# errore di compilazione pe sys-cluster/mpich-3.3-r1 [risolto]

## ETeria

Buongiorno, vorrei solo fare una segnalazione, spero di essere d'aiuto. Facendo l'aggiornamento di @world con il gcc-10.2.0-r5 mi fallisce la compilazione di sys-cluster/mpich-3.3-r1 .
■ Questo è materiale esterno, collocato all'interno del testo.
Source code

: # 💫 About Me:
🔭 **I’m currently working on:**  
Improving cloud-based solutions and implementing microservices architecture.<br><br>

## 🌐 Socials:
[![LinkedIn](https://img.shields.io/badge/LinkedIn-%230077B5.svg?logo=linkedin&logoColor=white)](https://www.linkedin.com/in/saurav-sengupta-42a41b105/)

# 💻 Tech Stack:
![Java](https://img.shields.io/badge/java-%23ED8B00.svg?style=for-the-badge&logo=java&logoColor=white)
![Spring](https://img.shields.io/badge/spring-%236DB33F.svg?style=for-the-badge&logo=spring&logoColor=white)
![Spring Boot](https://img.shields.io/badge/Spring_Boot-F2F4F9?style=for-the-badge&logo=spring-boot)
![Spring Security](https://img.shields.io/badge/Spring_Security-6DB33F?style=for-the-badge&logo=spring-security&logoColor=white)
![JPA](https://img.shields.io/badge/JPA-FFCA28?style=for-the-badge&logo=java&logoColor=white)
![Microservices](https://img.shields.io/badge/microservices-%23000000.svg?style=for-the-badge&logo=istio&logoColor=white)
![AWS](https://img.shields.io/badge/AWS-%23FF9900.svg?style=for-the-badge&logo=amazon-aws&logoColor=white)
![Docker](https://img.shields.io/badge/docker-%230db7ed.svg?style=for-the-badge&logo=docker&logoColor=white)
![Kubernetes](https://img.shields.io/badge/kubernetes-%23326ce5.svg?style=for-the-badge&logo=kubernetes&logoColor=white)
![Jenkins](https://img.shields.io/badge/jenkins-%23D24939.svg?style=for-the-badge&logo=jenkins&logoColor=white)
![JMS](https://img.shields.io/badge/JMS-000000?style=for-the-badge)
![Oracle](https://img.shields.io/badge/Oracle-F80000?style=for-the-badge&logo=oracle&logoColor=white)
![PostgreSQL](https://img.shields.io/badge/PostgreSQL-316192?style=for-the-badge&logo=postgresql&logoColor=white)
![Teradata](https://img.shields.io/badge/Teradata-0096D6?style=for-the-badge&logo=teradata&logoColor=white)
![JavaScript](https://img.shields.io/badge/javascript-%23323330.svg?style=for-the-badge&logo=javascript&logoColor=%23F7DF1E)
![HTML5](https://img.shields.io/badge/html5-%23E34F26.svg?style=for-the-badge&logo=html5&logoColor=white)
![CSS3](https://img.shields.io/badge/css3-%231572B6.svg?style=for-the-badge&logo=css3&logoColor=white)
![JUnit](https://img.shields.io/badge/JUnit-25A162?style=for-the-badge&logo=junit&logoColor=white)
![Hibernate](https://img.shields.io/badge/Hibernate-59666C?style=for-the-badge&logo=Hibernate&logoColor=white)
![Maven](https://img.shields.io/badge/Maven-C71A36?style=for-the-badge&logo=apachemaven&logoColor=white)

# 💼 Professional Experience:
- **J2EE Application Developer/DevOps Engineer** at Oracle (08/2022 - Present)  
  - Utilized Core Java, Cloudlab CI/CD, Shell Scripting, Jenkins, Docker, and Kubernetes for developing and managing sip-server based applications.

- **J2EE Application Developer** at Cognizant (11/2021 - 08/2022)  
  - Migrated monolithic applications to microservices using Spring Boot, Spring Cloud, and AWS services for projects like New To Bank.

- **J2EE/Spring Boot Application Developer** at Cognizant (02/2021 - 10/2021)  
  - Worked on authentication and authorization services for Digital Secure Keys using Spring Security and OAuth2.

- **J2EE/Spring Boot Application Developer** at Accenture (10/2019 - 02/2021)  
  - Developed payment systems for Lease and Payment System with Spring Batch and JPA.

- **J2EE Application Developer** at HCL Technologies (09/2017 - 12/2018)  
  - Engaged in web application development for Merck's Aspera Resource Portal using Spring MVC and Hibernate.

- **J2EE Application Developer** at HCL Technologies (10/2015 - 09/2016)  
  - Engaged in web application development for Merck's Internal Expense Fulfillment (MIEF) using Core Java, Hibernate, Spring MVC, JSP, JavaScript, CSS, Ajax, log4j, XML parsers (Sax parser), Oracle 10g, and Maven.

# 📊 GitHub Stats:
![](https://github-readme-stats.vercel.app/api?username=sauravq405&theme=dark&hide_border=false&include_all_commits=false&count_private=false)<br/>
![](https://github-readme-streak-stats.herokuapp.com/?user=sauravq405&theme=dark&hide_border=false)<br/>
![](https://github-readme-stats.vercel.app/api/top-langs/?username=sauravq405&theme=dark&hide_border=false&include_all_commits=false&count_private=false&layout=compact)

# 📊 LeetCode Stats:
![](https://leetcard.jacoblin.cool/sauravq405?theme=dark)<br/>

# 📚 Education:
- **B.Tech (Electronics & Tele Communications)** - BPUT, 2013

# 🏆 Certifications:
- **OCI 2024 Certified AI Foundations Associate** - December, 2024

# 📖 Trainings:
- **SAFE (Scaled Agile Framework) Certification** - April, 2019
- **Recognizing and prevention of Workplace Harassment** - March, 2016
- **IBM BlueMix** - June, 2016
Con "emerge --skipfirst" ho portato avanti la compilazione terminando @world, e poi ho riprovato a compilare mpich con il gcc-8.4.0 e la compilazione si è conclusa correttamente.

----------

## fedeliallalinea

C'e' anche questa possibilita' per compilarlo con gcc-10

----------

## ETeria

ah non lo sapevo, ti ringrazio  :Smile: 

----------

## fedeliallalinea

Si puoi utilizzare /etc/portage/package.env per attivare quella flags solo per il pacchetto sys-cluster/mpich

----------

## ETeria

Ah perfetto!!! Questo è interessantissimo. Non uso quasi mai package.env , dentro la cartella ho solo dei settaggi per il cross compilatore ppc , ora ho l'occasione buona per studiarmelo.

----------

## fedeliallalinea

Spostato da Forum di discussione italiano a Forum italiano (Italian).

----------